普段、同僚や提携企業などの人とクラウドベースのコラボレーションツールやメッセージツールを通して情報を共有しています。しかし社員への教育不足や関係者の私利私欲が、閲覧すべきでない人たちに極秘情報を流出してしまうような状況を招きます。

企業はサイバーセキュリティの変わらぬ規制を前に、膨らみつつあるクラウドコンプライアンスのリスクに直面しています。政府法令や産業規則では、データがクラウド上のどこに保管され、どのように共有されているかを把握することを求めています。EU一般データ保護規則 (GDPR) は、何百万もの企業組織に影響を与えます。だからこそ、すべての企業組織にとって、新しい規則に準拠するよう計画を立てることが重要です。CASBはそのための鍵になります。

クラウドの脅威

近年の攻撃で標的になるのは、人であり、テクノロジーはターゲットになりません。これはオンプレミスと同様に、クラウドに関しても言えることです。ビジネスでは、メッセージの送受信や連携プラットフォームを企業のネットワークからクラウドへと移行することで、攻撃に対して脆弱になります。

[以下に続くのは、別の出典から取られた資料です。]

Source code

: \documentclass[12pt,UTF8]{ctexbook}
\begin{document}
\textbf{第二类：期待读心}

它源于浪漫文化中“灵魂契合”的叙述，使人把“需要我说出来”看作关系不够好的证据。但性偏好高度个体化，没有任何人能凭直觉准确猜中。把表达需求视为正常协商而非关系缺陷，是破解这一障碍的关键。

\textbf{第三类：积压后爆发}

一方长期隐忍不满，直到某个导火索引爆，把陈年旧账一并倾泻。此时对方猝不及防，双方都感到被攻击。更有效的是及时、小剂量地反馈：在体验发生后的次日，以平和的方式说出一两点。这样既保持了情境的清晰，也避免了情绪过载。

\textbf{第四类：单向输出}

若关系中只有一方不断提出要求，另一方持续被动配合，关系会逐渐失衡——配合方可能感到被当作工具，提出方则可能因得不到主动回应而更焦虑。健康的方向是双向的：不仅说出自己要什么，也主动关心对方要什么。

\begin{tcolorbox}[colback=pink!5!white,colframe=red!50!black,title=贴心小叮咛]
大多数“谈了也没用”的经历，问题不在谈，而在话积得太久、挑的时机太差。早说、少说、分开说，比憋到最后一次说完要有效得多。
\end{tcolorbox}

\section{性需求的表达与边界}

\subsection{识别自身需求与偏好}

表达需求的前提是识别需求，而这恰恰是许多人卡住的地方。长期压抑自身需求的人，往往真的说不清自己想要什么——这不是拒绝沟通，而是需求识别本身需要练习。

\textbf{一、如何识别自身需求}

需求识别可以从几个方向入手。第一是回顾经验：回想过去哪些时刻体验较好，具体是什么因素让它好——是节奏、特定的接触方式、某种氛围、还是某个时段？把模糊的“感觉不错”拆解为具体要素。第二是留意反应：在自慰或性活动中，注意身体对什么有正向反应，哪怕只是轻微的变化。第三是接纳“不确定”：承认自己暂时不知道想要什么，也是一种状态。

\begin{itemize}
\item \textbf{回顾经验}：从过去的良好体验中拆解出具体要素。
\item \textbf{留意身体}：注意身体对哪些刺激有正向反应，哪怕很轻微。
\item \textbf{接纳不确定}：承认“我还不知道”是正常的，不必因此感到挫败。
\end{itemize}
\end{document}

サイバー犯罪者には、よく使われているSaaSアプリケーションやMicrosoft365、Google Workspaceを標的にする傾向があります。社内のほぼ全員が前述のアプリケーションを利用しており、ビジネスコミュニケーションや重要なデータの鍵を握っています。攻撃者は多様な手口を使ってクラウドアカウントの認証情報を盗み取り、次の方法で脆弱なユーザーを利用します。

  • コンピュータによる総当たり攻撃。 複数のユーザー名とパスワードの組み合わせを送り込む自動ツールを使って、大量の認証情報を流出させる。
  • 応用的なフィッシング詐欺。 狙いを定めた、よくできたフィッシングは、様々な形態からなり、認証情報を入力し暴露してしまうように人々を騙します。
  • 悪質なファイルの共有。 フィッシングへのリンク、クレデンシャル盗難やファイル保存サイトを、攻撃者は典型的に使用しています。攻撃者は、Dropboxのようなクラウドサービスを経由してマルウェアを広める働きもします。

クラウドセキュリティ対策

CASBは、堅牢な検知、修復、リスクベースの認証能力を持ち、クラウドセキュリティソリューションを幅広く捕捉します。そのため、現在の人を中心とした脅威、ブルートフォース攻撃やフィッシング攻撃、悪質なファイルの共有に対して最大の防御を提供しています。

クラウドベースの脅威から保護する

サイバー犯罪者は、テクノロジーの脆弱性ではなく、クラウドを介するMicrosoft 365やGoogle Workspaceなど広く普及しているSaaSアプリケーションを利用する「人」をターゲットにする傾向があります。クラウドセキュリティのソリューションを広く補完するCASBは、今日の人を狙った脅威に対する最大の防御を提供します。

コンプライアンスを守る

従業員、請負業者、提携企業がクラウド上でデータを多くシェアするようになるにつれて、漏洩のリスクは高まります。情報侵害を検知すべく証拠を集め、漏洩を防ぐためには、リスク認識をした上でのクラウドデータセキュリティが必要です。さらに、政府規制や立法指令の遵守も必須です。規制や法令には、次の情報を含みます。マイナンバーや生年月日などの個人情報(PII)、クレジットカード情報 (consumer payment card information: PCI) 、カルテなどの保護対象保険情報 (PHI) など。

クラウドアプリを管理する

濫用されているクラウド配信アプリの使用は管理しなければなりません。平均的な企業では、一社あたり1,000のアプリが使われていると見積もられています。その中には、深刻なセキュリティギャップが生じているものがあります。例えばEUであれば、一般データ保護規則(GDPR)のようなデータレジデンシー規則に違反しています。攻撃者はサードパーティのアドオンやソーシャルエンジニアリングを用いて、SaaSアプリに広いアクセス権限を与えてしまうように人々を騙します。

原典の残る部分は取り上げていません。